Top of Record set

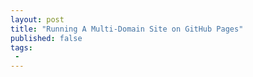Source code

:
 ```yaml
---
layout: post
title: "Running A Multi-Domain Site on GitHub Pages"
published: false
tags:
 -
---
```

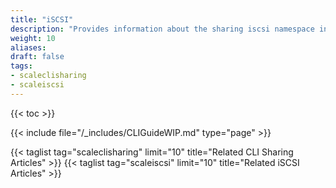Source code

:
 ```yaml
---
title: "iSCSI"
description: "Provides information about the sharing iscsi namespace in the TrueNAS CLI. Includes command syntax and common commands."
weight: 10
aliases:
draft: false
tags:
- scaleclisharing
- scaleiscsi
---
```


{{< toc >}}

{{< include file="/_includes/CLIGuideWIP.md" type="page" >}}

{{< taglist tag="scaleclisharing" limit="10" title="Related CLI Sharing Articles" >}}
{{< taglist tag="scaleiscsi" limit="10" title="Related iSCSI Articles" >}}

Bottom of Record set

Each line of the data in which the string "Articles" appears needs to be copied.

{{< taglist tag="scaleclisharing" limit="10" title="Related CLI Sharing Articles" >}}
{{< taglist tag="scaleiscsi" limit="10" title="Related iSCSI Articles" >}}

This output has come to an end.